Parkinson, in Italia pochi centri specializzati e Pdta

La maggior parte delle Regioni non ha attivato percorsi assistenziali condivisi basati su linee guida di qualità. La Fondazione Gimbe lancia la versione italiana di quelle realizzate nel Regno Unito dal Nice per la diagnosi e la terapia

parkinson

Sono ancora pochi in Italia i centri specializzati per la malattia di Parkinson. La maggior parte delle Regioni non dispone di percorsi assistenziali condivisi, basati su linee guida aggiornate e di buona qualità. Così la Fondazione Gimbe ha deciso di mettere a disposizione di istituzioni, professionisti e pazienti la versione italiana delle Linee guida del britannico National institute for health and care excellence (Nice). In attesa dell’aggiornamento delle linee guida nazionali pubblicate nel 2013, la versione italiana del documento sarà inserita nella sezione “Buone Pratiche” del nuovo Sistema nazionale linee guida gestito dall’Istituto superiore di sanità.

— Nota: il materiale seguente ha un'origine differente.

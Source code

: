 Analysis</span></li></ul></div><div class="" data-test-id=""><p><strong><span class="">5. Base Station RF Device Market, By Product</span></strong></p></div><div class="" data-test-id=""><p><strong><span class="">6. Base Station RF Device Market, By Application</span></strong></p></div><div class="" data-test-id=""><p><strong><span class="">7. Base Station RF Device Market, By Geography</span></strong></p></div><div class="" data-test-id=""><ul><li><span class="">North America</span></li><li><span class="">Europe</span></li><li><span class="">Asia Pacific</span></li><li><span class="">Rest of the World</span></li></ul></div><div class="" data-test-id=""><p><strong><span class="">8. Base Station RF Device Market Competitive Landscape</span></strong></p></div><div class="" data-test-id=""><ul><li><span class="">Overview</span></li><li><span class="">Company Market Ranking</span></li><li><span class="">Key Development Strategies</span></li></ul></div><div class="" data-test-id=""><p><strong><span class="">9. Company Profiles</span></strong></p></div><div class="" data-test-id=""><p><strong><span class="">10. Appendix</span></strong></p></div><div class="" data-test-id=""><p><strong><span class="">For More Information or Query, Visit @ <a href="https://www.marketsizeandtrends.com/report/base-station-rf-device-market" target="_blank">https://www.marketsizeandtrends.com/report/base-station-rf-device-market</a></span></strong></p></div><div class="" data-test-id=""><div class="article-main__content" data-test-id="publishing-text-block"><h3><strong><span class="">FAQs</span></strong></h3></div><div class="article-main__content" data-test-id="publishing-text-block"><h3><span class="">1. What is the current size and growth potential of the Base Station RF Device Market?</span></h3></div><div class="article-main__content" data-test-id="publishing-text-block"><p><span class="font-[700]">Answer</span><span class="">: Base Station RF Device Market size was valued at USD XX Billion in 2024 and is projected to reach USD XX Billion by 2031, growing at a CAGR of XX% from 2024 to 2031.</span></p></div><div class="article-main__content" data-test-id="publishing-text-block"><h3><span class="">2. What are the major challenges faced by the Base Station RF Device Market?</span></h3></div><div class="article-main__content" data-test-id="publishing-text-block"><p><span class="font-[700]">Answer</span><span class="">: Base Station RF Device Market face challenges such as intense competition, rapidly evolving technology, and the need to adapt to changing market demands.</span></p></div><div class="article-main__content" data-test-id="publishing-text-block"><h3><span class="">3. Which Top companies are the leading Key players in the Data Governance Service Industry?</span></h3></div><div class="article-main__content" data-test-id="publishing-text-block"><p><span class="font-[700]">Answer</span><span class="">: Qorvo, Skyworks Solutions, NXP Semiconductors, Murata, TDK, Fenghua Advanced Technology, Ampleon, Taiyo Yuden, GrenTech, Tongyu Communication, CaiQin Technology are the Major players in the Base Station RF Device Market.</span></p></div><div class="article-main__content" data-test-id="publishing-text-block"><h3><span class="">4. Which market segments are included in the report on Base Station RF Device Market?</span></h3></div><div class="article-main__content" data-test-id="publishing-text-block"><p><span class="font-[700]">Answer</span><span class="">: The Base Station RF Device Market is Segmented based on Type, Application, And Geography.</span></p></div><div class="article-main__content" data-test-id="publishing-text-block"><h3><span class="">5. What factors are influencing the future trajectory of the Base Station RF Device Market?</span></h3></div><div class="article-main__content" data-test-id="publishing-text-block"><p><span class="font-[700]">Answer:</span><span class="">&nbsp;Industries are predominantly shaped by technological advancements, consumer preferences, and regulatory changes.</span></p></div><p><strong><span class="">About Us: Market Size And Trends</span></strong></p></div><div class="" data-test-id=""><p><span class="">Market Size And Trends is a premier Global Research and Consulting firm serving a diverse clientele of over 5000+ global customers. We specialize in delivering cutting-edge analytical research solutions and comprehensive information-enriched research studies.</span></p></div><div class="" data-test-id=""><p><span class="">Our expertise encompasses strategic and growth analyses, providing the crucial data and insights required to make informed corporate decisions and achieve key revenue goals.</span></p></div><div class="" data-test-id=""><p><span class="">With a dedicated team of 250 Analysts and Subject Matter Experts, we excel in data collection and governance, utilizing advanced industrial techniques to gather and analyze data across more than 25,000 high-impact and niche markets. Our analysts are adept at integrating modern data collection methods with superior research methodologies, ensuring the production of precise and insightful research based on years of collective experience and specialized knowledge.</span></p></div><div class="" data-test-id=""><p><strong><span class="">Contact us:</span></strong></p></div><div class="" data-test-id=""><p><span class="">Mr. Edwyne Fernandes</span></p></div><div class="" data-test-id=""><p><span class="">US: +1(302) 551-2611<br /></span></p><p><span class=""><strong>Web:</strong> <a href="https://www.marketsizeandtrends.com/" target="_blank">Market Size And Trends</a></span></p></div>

Parkinson: in Italia 250mila pazienti

Secondo la Fondazione, in Italia sono circa 250mila i pazienti affetti da malattia di Parkinson. Il 70% dei malati di Parkinson ha più di 65 anni, mentre nel 5% dei casi la malattia insorge prima dei 50 anni. Durante il decorso della malattia il paziente parkinsoniano, oltre che con il medico di medicina generale, entra in contatto con diversi specialisti (neurologo, neurofisiologo, neuroradiologo, neurochirurgo, geriatra, internista fisiatra, psichiatra, ortopedico, urologo, nutrizionista, genetista), altri professionisti sanitari (infermiere, fisioterapista, logopedista, psicologo, terapista occupazionale) e socio-sanitari (assistenti sociali, volontari) che spesso erogano singole prestazioni sanitarie in maniera autonoma e senza coordinamento.

“La malattia di Parkinson – afferma Nino Cartabellotta, presidente della Fondazione Gimbe – è una patologia neurodegenerativa dall’impatto socio-sanitario rilevante con ripercussioni sulla qualità di vita di migliaia di famiglie. In Italia la sua gestione, oltre ad essere influenzata dalla mancanza di strategie preventive e di una terapia risolutiva, è condizionata negativamente dal fatto che esistono ancora pochi centri specializzati e la maggior parte delle Regioni non dispone di specifici percorsi diagnostico-terapeutici-assistenziali (Pdta), che dovrebbero sempre essere basati su linee guida recenti di buona qualità metodologica”.

Le Linee guida Nice

«Le linee guida Nice – continua Cartabellotta – sottolineano la necessità di coinvolgere paziente, familiari e caregiver in tutte le decisioni terapeutiche e di prendere in considerazione condizioni cliniche, bisogni e circostanze di vita dei pazienti, oltre che obiettivi terapeutici e preferenze sui potenziali benefici ed effetti collaterali dei diversi farmaci”. Particolare attenzione viene dedicata al disturbo del controllo degli impulsi che consiste nell’impossibilità di resistere alla tentazione di eseguire atti dannosi per sé stessi o per altri (gioco d’azzardo e shopping compulsivo, ipersessualità, alimentazione incontrollata), quali effetti collaterali della terapia dopaminergica nel 14-24% dei pazienti. Il disturbo del controllo degli impulsi, difficile da riconoscere soprattutto se i pazienti nascondono i loro comportamenti, può causare stress a pazienti, familiari e caregiver, difficoltà finanziarie, sino a condanne penali.

Pdta regionali e locali

“Considerato che gli esiti clinici nei pazienti con malattia di Parkinson – conclude Cartabellotta – sono strettamente legati, oltre che all’appropriatezza delle prescrizioni farmacologiche, ad interventi non farmacologici (fisioterapia, terapia occupazionale, terapia cognitivo comportamentale) erogati da una rete multiprofessionale di servizi, auspichiamo che questa linea guida possa rappresentare un riferimento per la costruzione di Pdta regionali e locali”.